REQUIREMENT: Filter the data for lines with the word "Ramschround" and copy those lines.

TASK INPUTS:

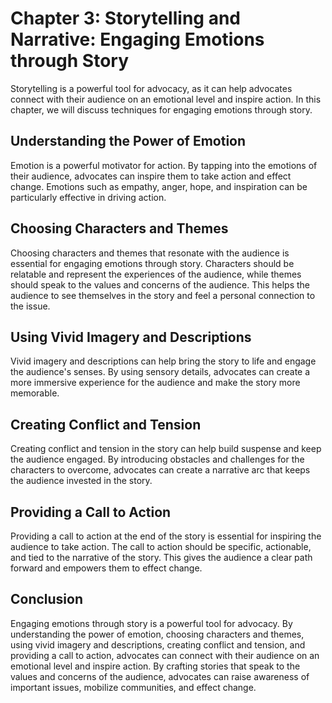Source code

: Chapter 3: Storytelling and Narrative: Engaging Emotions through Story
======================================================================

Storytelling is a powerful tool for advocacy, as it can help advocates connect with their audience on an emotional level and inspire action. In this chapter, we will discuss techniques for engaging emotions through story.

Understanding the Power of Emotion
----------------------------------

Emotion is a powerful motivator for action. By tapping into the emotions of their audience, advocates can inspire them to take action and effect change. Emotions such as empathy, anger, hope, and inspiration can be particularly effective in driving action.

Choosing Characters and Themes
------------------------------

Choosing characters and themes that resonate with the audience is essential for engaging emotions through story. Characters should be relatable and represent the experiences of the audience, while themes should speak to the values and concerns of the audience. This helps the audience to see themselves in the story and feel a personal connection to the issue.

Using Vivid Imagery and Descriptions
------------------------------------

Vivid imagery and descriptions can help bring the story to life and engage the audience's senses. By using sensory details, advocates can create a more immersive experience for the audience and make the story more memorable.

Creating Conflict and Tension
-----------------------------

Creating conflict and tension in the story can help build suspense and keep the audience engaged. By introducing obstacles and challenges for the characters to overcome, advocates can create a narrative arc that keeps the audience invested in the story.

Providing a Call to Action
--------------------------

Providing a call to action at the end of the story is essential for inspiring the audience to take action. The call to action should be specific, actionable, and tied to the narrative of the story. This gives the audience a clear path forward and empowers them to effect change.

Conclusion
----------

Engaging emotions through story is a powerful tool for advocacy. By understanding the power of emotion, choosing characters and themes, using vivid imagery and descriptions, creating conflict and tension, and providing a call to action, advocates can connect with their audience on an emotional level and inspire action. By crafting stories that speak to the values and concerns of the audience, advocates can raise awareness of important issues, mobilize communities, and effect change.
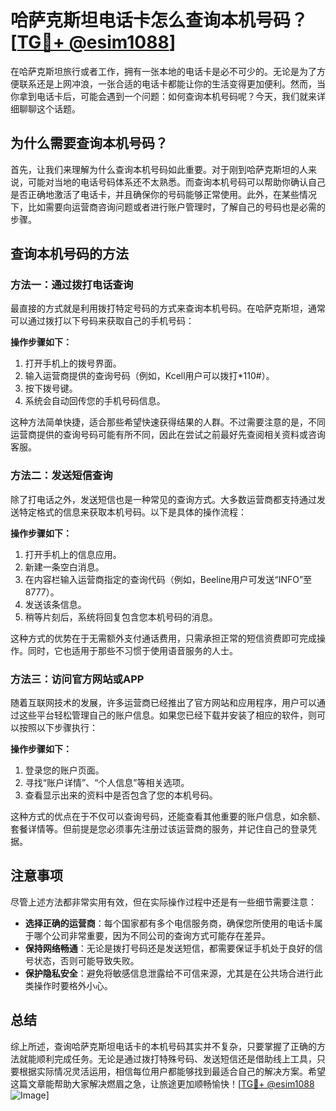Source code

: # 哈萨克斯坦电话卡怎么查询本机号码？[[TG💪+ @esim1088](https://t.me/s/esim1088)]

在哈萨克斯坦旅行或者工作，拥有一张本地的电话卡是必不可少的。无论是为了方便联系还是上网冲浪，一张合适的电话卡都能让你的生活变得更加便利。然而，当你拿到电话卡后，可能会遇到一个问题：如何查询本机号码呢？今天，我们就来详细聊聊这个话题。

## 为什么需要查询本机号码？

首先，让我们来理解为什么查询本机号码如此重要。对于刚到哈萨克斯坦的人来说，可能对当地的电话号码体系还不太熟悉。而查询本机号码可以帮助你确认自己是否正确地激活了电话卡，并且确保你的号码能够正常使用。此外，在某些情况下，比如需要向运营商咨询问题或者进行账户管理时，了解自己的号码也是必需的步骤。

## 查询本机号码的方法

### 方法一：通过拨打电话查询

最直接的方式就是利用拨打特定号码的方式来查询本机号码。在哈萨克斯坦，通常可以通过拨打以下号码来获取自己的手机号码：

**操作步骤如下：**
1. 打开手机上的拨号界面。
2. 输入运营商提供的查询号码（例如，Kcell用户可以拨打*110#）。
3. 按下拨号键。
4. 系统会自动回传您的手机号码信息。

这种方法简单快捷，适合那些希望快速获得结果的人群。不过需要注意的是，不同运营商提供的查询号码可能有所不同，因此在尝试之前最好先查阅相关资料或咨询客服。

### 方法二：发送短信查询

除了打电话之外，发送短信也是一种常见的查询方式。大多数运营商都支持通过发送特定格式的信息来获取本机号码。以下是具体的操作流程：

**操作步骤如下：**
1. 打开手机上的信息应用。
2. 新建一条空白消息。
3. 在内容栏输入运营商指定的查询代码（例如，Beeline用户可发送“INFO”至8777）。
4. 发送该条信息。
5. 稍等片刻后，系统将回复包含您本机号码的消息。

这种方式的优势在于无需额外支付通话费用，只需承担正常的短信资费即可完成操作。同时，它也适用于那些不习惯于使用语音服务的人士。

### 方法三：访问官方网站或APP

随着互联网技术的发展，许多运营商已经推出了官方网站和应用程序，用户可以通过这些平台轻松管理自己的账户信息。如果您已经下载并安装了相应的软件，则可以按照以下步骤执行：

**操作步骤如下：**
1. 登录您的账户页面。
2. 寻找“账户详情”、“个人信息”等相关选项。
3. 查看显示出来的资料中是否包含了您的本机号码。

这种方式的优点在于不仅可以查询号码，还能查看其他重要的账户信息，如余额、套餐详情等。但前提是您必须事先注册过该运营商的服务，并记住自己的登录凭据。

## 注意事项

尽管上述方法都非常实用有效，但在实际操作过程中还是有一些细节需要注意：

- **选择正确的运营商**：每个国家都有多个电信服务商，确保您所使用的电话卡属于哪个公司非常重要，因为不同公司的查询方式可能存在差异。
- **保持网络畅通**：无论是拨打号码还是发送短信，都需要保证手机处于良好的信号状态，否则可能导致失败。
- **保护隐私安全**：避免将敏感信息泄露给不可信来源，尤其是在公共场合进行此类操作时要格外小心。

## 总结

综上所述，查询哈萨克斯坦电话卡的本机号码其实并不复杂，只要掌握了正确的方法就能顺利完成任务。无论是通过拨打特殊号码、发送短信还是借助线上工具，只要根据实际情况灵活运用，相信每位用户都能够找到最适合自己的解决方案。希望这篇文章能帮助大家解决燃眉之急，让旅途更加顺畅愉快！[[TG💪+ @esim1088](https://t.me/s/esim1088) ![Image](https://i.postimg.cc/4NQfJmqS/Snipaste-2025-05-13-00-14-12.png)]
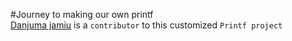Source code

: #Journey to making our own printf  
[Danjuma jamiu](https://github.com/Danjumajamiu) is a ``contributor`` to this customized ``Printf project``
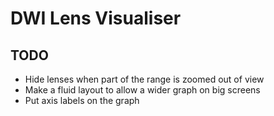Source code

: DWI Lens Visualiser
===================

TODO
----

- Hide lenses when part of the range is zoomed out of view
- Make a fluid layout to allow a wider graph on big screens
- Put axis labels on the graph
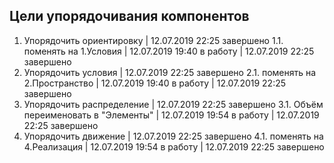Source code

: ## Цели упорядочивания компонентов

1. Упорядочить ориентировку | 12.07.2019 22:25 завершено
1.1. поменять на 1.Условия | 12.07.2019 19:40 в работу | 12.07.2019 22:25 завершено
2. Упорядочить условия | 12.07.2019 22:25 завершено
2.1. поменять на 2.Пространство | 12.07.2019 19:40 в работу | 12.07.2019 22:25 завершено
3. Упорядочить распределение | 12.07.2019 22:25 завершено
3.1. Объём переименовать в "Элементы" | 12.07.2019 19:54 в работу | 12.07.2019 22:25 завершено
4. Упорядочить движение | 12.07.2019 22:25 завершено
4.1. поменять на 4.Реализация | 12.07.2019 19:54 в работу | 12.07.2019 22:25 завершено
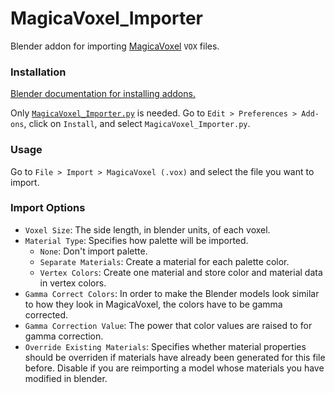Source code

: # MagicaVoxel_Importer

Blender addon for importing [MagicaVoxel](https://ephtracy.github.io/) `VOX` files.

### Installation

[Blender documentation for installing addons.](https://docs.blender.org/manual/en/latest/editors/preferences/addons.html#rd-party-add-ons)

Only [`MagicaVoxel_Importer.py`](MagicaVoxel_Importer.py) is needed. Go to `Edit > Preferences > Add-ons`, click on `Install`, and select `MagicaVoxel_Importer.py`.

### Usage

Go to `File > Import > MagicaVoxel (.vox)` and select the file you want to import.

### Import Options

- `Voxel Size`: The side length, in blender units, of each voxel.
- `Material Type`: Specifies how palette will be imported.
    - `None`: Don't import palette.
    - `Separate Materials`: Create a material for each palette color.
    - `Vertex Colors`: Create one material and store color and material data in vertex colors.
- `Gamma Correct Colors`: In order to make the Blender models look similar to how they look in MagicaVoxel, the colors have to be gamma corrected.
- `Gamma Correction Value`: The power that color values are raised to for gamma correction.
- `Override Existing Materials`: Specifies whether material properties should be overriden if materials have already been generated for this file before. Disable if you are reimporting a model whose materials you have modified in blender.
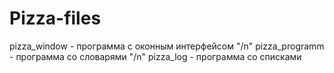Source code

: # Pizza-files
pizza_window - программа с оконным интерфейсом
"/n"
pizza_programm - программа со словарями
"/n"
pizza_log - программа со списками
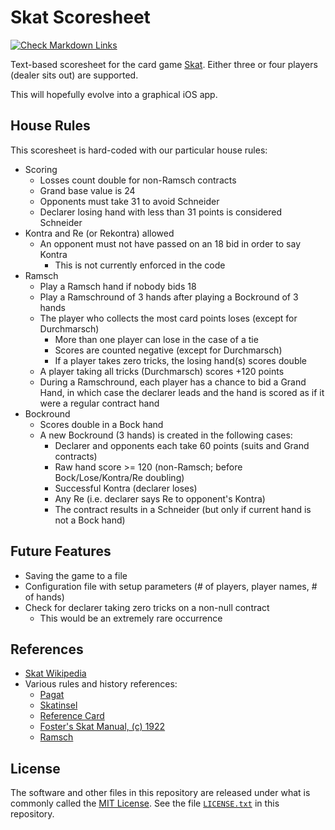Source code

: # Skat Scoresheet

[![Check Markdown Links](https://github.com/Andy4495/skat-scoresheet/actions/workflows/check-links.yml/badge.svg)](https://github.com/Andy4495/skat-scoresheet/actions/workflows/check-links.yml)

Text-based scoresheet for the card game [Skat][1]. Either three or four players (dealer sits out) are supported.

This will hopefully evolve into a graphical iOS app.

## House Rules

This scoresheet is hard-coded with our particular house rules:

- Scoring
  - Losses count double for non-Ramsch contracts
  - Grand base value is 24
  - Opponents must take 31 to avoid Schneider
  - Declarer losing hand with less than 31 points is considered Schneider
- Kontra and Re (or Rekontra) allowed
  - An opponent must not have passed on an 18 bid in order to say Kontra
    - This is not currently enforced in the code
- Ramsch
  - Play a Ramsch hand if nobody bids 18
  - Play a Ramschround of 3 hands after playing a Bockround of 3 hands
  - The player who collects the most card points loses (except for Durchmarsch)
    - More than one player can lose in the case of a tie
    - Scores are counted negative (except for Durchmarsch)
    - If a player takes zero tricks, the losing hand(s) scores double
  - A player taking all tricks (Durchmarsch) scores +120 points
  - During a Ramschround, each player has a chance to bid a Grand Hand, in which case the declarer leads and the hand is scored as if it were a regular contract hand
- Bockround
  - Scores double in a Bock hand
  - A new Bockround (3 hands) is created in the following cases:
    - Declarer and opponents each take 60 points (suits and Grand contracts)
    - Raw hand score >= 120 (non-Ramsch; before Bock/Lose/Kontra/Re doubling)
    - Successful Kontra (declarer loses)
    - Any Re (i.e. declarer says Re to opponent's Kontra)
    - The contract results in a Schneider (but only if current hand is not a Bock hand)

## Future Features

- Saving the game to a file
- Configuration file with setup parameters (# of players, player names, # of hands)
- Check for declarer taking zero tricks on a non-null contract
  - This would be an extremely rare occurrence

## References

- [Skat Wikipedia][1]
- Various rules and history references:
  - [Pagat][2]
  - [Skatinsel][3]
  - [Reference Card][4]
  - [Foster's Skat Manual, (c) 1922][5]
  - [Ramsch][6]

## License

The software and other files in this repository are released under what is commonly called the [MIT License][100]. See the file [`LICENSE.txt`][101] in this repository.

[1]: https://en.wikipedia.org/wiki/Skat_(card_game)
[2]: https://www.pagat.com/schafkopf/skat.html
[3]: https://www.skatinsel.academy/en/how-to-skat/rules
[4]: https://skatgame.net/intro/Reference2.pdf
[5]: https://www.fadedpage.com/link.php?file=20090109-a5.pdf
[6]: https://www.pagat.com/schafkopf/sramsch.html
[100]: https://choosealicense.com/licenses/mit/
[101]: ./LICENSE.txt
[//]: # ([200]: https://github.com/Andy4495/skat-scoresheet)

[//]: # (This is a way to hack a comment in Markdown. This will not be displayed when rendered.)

THE ANSWER:
  - Play a Ramschround of 3 hands after playing a Bockround of 3 hands
  - During a Ramschround, each player has a chance to bid a Grand Hand, in which case the declarer leads and the hand is scored as if it were a regular contract hand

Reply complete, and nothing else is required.